GEVCU is both open-source and object-oriented allowing easy addition of modules to incorporate multiple standard power components. It is easily modified to incorporate additional features peculiar to any electric car conversion or build. For most operations, it is easily configurable by non-programmers to adapt to a wide variety of power components and vehicle applications.
GEVCU is designed to operate on any Arduino Due hardware with two CANbus channels and appropriate analog and digital inputs and outputs.
GEVCU was originally conceived of and proposed by Jack Rickard of Electric Vehicle Television (http://www.EVtv.me) who wrote the original design specification. The main source of the program was developed and is maintained by Collin Kidder and the latest version is always available at http://github.com/collin80/GEVCU
Major contributors to the original project include:
Collectively, this group operates loosely under the name EVACI – Electric Vehicle Ass Clowns International – a global team of software and hardware developers dedicated primarily to not electrocuting themselves or burning any buildings to the ground.

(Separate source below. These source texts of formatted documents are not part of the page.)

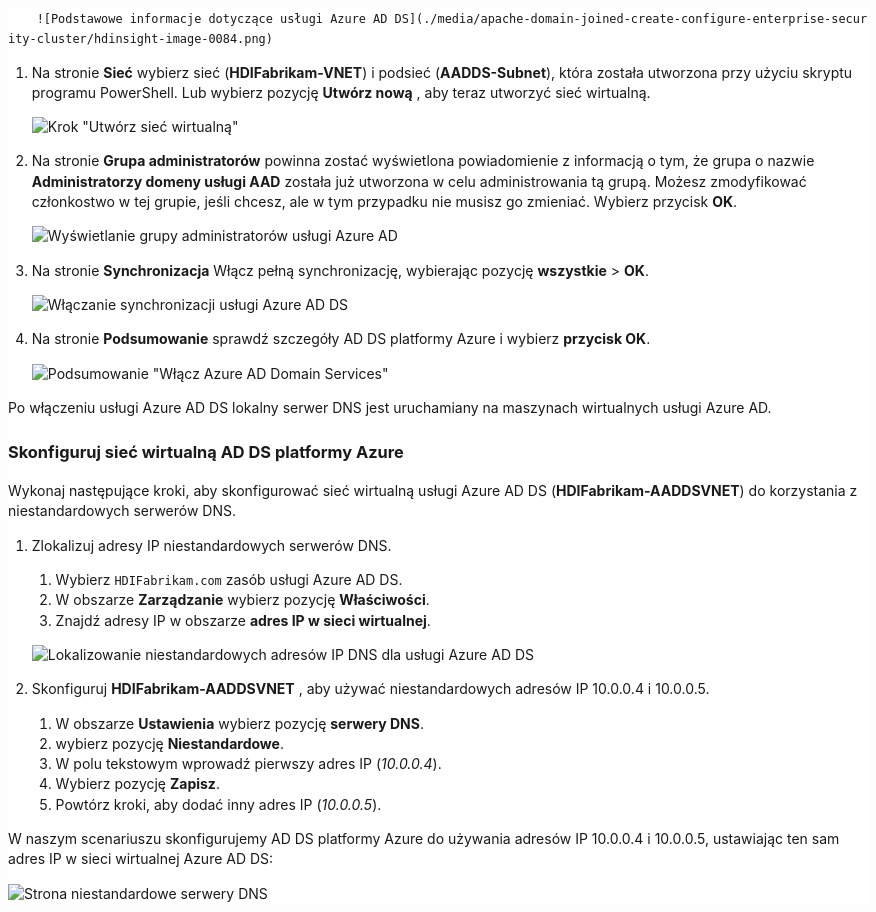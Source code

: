         ![Podstawowe informacje dotyczące usługi Azure AD DS](./media/apache-domain-joined-create-configure-enterprise-security-cluster/hdinsight-image-0084.png)

1. Na stronie **Sieć** wybierz sieć (**HDIFabrikam-VNET**) i podsieć (**AADDS-Subnet**), która została utworzona przy użyciu skryptu programu PowerShell. Lub wybierz pozycję **Utwórz nową** , aby teraz utworzyć sieć wirtualną.

    ![Krok "Utwórz sieć wirtualną"](./media/apache-domain-joined-create-configure-enterprise-security-cluster/hdinsight-image-0086.png)

1. Na stronie **Grupa administratorów** powinna zostać wyświetlona powiadomienie z informacją o tym, że grupa o nazwie **Administratorzy domeny usługi AAD** została już utworzona w celu administrowania tą grupą. Możesz zmodyfikować członkostwo w tej grupie, jeśli chcesz, ale w tym przypadku nie musisz go zmieniać. Wybierz przycisk **OK**.

    ![Wyświetlanie grupy administratorów usługi Azure AD](./media/apache-domain-joined-create-configure-enterprise-security-cluster/hdinsight-image-0088.png)

1. Na stronie **Synchronizacja** Włącz pełną synchronizację, wybierając pozycję **wszystkie**  >  **OK**.

    ![Włączanie synchronizacji usługi Azure AD DS](./media/apache-domain-joined-create-configure-enterprise-security-cluster/hdinsight-image-0090.png)

1. Na stronie **Podsumowanie** sprawdź szczegóły AD DS platformy Azure i wybierz **przycisk OK**.

    ![Podsumowanie "Włącz Azure AD Domain Services"](./media/apache-domain-joined-create-configure-enterprise-security-cluster/hdinsight-image-0092.png)

Po włączeniu usługi Azure AD DS lokalny serwer DNS jest uruchamiany na maszynach wirtualnych usługi Azure AD.

### <a name="configure-your-azure-ad-ds-virtual-network"></a>Skonfiguruj sieć wirtualną AD DS platformy Azure

Wykonaj następujące kroki, aby skonfigurować sieć wirtualną usługi Azure AD DS (**HDIFabrikam-AADDSVNET**) do korzystania z niestandardowych serwerów DNS.

1. Zlokalizuj adresy IP niestandardowych serwerów DNS.
    1. Wybierz `HDIFabrikam.com` zasób usługi Azure AD DS.
    1. W obszarze **Zarządzanie** wybierz pozycję **Właściwości**.
    1. Znajdź adresy IP w obszarze **adres IP w sieci wirtualnej**.

    ![Lokalizowanie niestandardowych adresów IP DNS dla usługi Azure AD DS](./media/apache-domain-joined-create-configure-enterprise-security-cluster/hdinsight-image-0096.png)

1. Skonfiguruj **HDIFabrikam-AADDSVNET** , aby używać niestandardowych adresów IP 10.0.0.4 i 10.0.0.5.

    1. W obszarze **Ustawienia** wybierz pozycję **serwery DNS**.
    1. wybierz pozycję **Niestandardowe**.
    1. W polu tekstowym wprowadź pierwszy adres IP (*10.0.0.4*).
    1. Wybierz pozycję **Zapisz**.
    1. Powtórz kroki, aby dodać inny adres IP (*10.0.0.5*).

W naszym scenariuszu skonfigurujemy AD DS platformy Azure do używania adresów IP 10.0.0.4 i 10.0.0.5, ustawiając ten sam adres IP w sieci wirtualnej Azure AD DS:

![Strona niestandardowe serwery DNS](./media/apache-domain-joined-create-configure-enterprise-security-cluster/hdinsight-image-0098.png)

GEVCU is open source and forever classified EXPERIMENTAL – USE AT YOUR OWN RISK. It is offered strictly for experimental and educational purposes and is NOT intended for actual use in any commercial product for any specific useful purpose.

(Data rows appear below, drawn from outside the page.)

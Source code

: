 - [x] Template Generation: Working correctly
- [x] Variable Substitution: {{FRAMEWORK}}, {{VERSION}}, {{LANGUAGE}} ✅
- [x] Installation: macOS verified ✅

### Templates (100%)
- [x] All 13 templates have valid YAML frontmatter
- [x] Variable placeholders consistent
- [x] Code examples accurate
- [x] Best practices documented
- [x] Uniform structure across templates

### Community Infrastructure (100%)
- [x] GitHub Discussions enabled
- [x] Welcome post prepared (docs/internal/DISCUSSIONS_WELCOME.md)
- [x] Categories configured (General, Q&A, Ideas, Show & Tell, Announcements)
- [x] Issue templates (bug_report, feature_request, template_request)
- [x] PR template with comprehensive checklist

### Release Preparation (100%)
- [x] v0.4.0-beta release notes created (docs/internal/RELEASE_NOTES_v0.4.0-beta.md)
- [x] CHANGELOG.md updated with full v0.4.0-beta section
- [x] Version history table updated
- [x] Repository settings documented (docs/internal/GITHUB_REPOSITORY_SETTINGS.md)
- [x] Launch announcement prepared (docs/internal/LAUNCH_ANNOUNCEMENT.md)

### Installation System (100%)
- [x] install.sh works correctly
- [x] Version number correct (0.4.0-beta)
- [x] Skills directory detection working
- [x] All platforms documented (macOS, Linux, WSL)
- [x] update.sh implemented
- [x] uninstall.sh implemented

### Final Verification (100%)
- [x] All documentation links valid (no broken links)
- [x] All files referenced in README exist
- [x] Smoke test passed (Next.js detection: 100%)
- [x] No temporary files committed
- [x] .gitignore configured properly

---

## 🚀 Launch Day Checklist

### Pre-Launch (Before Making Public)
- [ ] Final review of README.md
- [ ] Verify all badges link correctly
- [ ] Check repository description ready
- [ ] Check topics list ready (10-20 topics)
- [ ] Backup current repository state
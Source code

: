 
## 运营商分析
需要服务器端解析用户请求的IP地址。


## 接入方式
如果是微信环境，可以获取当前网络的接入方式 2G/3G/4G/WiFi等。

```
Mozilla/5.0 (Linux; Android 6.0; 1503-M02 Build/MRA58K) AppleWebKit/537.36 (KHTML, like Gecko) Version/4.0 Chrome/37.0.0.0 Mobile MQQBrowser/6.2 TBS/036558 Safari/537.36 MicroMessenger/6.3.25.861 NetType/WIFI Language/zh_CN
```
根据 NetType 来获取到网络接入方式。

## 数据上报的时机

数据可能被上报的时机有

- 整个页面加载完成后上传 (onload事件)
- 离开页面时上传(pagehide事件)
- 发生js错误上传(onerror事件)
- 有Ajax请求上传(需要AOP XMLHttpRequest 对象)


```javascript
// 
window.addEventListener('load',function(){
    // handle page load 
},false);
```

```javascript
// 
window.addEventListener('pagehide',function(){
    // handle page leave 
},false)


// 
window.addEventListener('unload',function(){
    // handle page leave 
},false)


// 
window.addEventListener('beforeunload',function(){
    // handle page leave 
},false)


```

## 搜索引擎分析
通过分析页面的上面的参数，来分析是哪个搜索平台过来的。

You can add your name to this list pretty easily. Check out the software from the github address above and jump in. The obvious need is for object modules for UQM, Rinehart, Siemens, and other inverter manufacturers. But the number of other useful features that can be added is nearly endless. There are really only 10 kinds of people in this world: those who understand binary and those who don’t. If you do, and have a little C++ ecperience, join us.
And it is a truly International team of Ass Clowns. Paulo Almeida of the University of Lisbon in Portugal has done something marvelous to our hardware in just a scant few weeks. He’s shrunk it. There is no Arduino Due separate board. He put the input protection, the output MOSFETs, the isolation, and even a port for the MiniSocket iWiFi on a single board that also features its own 3.3v converter and the AMPSEAL 35-pin connector. The ATMEL SAM chip is onboard. He did lose the programming port but I’m really enthused that he replaced that crappy little micro-B connector with a USB – B printer port connector – the strongest of the lot I think. I break off the little micro-Bs very easily and do not think they are sufficiently robust for an automotive environment.

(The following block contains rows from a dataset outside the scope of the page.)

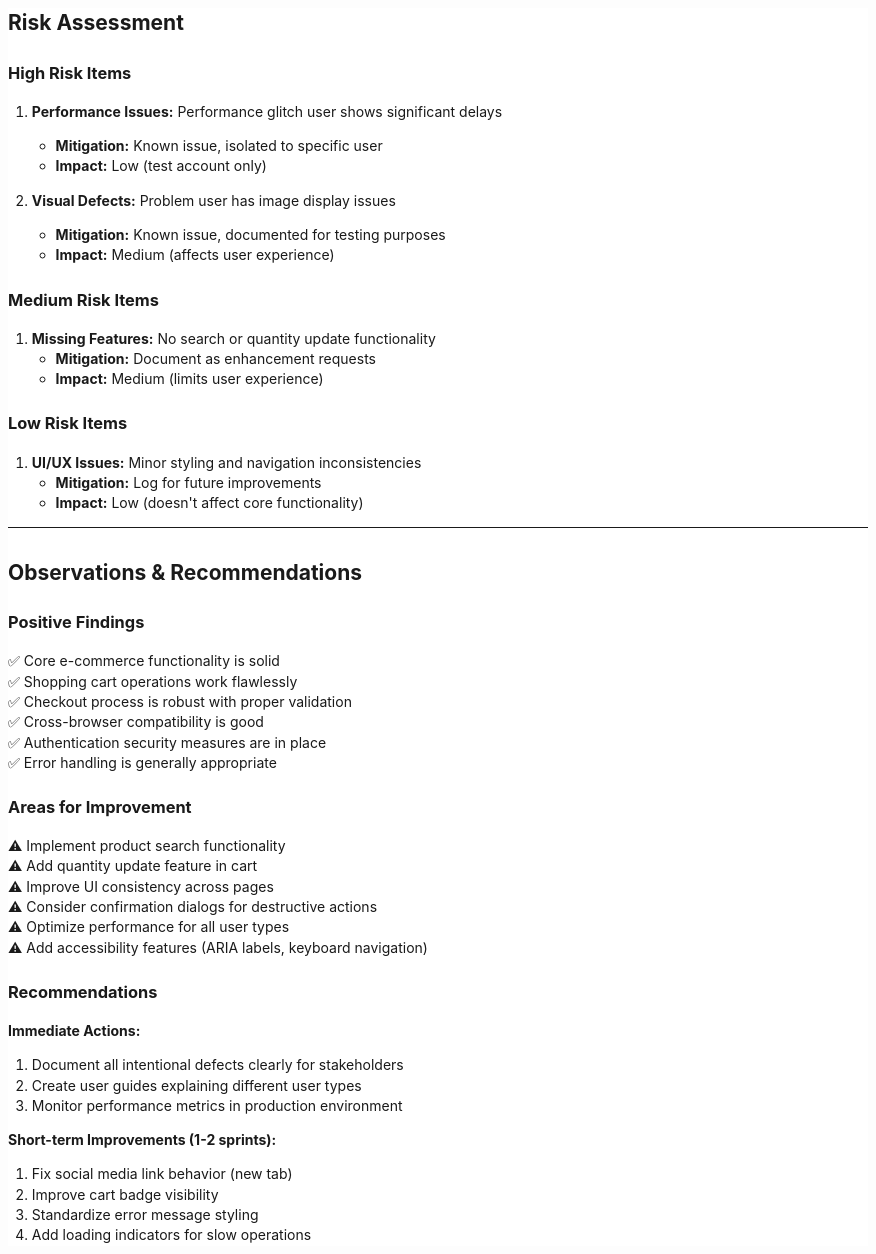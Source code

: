 
## Risk Assessment

### High Risk Items
1. **Performance Issues:** Performance glitch user shows significant delays
   - **Mitigation:** Known issue, isolated to specific user
   - **Impact:** Low (test account only)

2. **Visual Defects:** Problem user has image display issues
   - **Mitigation:** Known issue, documented for testing purposes
   - **Impact:** Medium (affects user experience)

### Medium Risk Items
1. **Missing Features:** No search or quantity update functionality
   - **Mitigation:** Document as enhancement requests
   - **Impact:** Medium (limits user experience)

### Low Risk Items
1. **UI/UX Issues:** Minor styling and navigation inconsistencies
   - **Mitigation:** Log for future improvements
   - **Impact:** Low (doesn't affect core functionality)

---

## Observations & Recommendations

### Positive Findings
✅ Core e-commerce functionality is solid  
✅ Shopping cart operations work flawlessly  
✅ Checkout process is robust with proper validation  
✅ Cross-browser compatibility is good  
✅ Authentication security measures are in place  
✅ Error handling is generally appropriate

### Areas for Improvement
⚠️ Implement product search functionality  
⚠️ Add quantity update feature in cart  
⚠️ Improve UI consistency across pages  
⚠️ Consider confirmation dialogs for destructive actions  
⚠️ Optimize performance for all user types  
⚠️ Add accessibility features (ARIA labels, keyboard navigation)

### Recommendations

**Immediate Actions:**
1. Document all intentional defects clearly for stakeholders
2. Create user guides explaining different user types
3. Monitor performance metrics in production environment

**Short-term Improvements (1-2 sprints):**
1. Fix social media link behavior (new tab)
2. Improve cart badge visibility
3. Standardize error message styling
4. Add loading indicators for slow operations
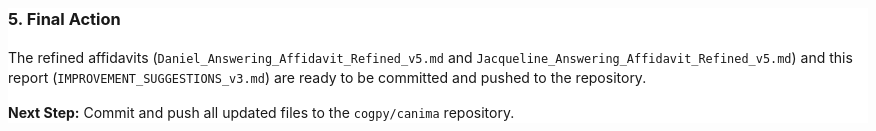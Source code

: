 ### 5. Final Action

The refined affidavits (`Daniel_Answering_Affidavit_Refined_v5.md` and `Jacqueline_Answering_Affidavit_Refined_v5.md`) and this report (`IMPROVEMENT_SUGGESTIONS_v3.md`) are ready to be committed and pushed to the repository.

**Next Step:** Commit and push all updated files to the `cogpy/canima` repository.
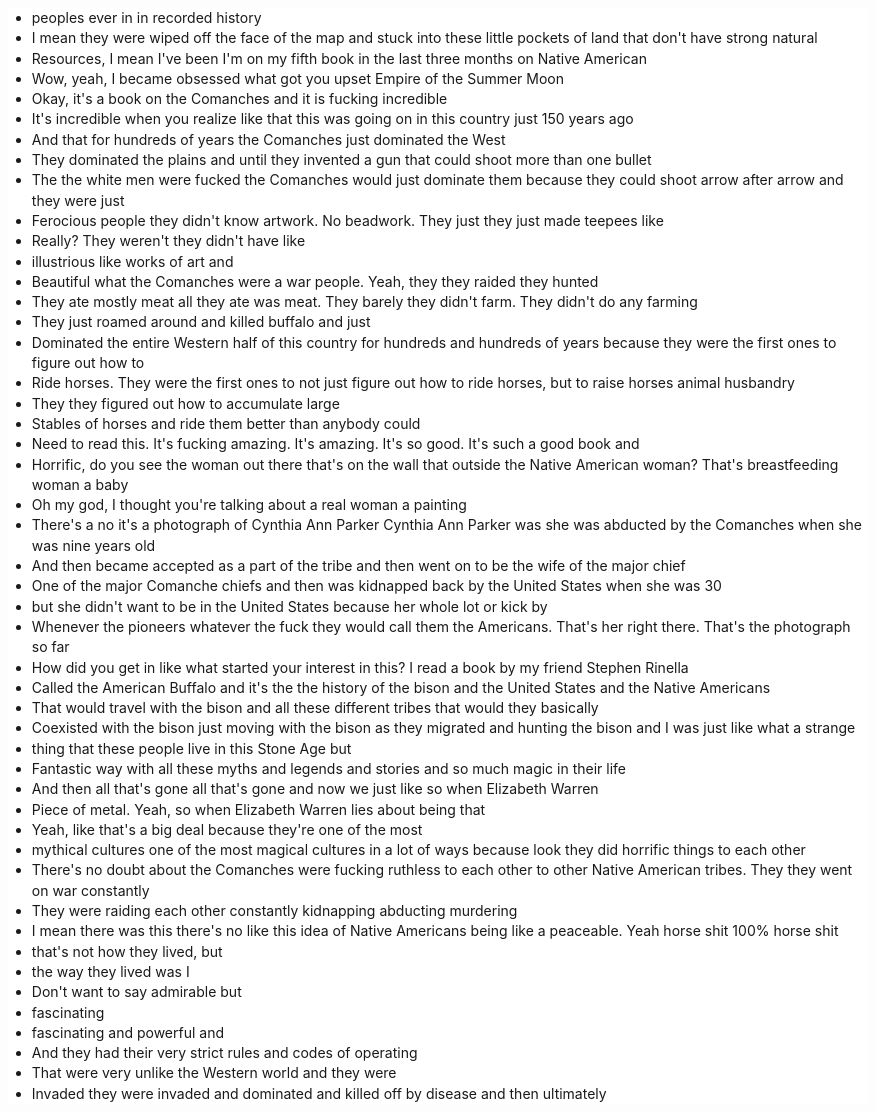 *  peoples ever in in recorded history
*  I mean they were wiped off the face of the map and stuck into these little pockets of land that don't have strong natural
*  Resources, I mean I've been I'm on my fifth book in the last three months on Native American
*  Wow, yeah, I became obsessed what got you upset Empire of the Summer Moon
*  Okay, it's a book on the Comanches and it is fucking incredible
*  It's incredible when you realize like that this was going on in this country just 150 years ago
*  And that for hundreds of years the Comanches just dominated the West
*  They dominated the plains and until they invented a gun that could shoot more than one bullet
*  The the white men were fucked the Comanches would just dominate them because they could shoot arrow after arrow and they were just
*  Ferocious people they didn't know artwork. No beadwork. They just they just made teepees like
*  Really? They weren't they didn't have like
*  illustrious like works of art and
*  Beautiful what the Comanches were a war people. Yeah, they they raided they hunted
*  They ate mostly meat all they ate was meat. They barely they didn't farm. They didn't do any farming
*  They just roamed around and killed buffalo and just
*  Dominated the entire Western half of this country for hundreds and hundreds of years because they were the first ones to figure out how to
*  Ride horses. They were the first ones to not just figure out how to ride horses, but to raise horses animal husbandry
*  They they figured out how to accumulate large
*  Stables of horses and ride them better than anybody could
*  Need to read this. It's fucking amazing. It's amazing. It's so good. It's such a good book and
*  Horrific, do you see the woman out there that's on the wall that outside the Native American woman? That's breastfeeding woman a baby
*  Oh my god, I thought you're talking about a real woman a painting
*  There's a no it's a photograph of Cynthia Ann Parker Cynthia Ann Parker was she was abducted by the Comanches when she was nine years old
*  And then became accepted as a part of the tribe and then went on to be the wife of the major chief
*  One of the major Comanche chiefs and then was kidnapped back by the United States when she was 30
*  but she didn't want to be in the United States because her whole lot or kick by
*  Whenever the pioneers whatever the fuck they would call them the Americans. That's her right there. That's the photograph so far
*  How did you get in like what started your interest in this? I read a book by my friend Stephen Rinella
*  Called the American Buffalo and it's the the history of the bison and the United States and the Native Americans
*  That would travel with the bison and all these different tribes that would they basically
*  Coexisted with the bison just moving with the bison as they migrated and hunting the bison and I was just like what a strange
*  thing that these people live in this Stone Age but
*  Fantastic way with all these myths and legends and stories and so much magic in their life
*  And then all that's gone all that's gone and now we just like so when Elizabeth Warren
*  Piece of metal. Yeah, so when Elizabeth Warren lies about being that
*  Yeah, like that's a big deal because they're one of the most
*  mythical cultures one of the most magical cultures in a lot of ways because look they did horrific things to each other
*  There's no doubt about the Comanches were fucking ruthless to each other to other Native American tribes. They they went on war constantly
*  They were raiding each other constantly kidnapping abducting murdering
*  I mean there was this there's no like this idea of Native Americans being like a peaceable. Yeah horse shit 100% horse shit
*  that's not how they lived, but
*  the way they lived was I
*  Don't want to say admirable but
*  fascinating
*  fascinating and powerful and
*  And they had their very strict rules and codes of operating
*  That were very unlike the Western world and they were
*  Invaded they were invaded and dominated and killed off by disease and then ultimately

We should be receiving our first boards this week hoepfully in time for Friday’s show.
I have to say we are still seeing a lot of change in both hardware and software. That makes it very difficult to go have a hundred of them run off so we can make them available to our existing DMOC645 and Siemens motor users. But I’m confident we’ll get there – maybe in a month. These hardware/software design projects always go faster than you think they will….don’t they?